**ASSIGNMENT:** Report all lines in the records that hold the string "newcommand".

┄┄┄┄┄┄┄┄┄┄┄┄┄┄┄┄┄┄┄┄

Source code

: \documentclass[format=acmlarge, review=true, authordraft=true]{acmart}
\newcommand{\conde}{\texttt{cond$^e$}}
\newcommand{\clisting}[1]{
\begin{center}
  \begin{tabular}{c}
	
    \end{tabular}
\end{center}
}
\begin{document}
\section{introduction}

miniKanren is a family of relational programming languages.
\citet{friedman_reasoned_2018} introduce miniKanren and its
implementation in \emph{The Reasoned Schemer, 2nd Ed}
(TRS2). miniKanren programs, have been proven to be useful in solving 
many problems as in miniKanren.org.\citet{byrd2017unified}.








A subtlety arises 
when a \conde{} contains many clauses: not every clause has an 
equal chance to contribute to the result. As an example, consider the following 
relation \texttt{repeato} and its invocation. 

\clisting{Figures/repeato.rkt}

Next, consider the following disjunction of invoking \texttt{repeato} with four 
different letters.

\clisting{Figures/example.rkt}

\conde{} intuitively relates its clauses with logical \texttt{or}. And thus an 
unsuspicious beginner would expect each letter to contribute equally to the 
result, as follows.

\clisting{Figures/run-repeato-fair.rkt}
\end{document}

┄┄┄┄┄┄┄┄┄┄┄┄┄┄┄┄┄┄┄┄

**EXERCISE RESULT:**
\newcommand{\conde}{\texttt{cond$^e$}}
\newcommand{\clisting}[1]{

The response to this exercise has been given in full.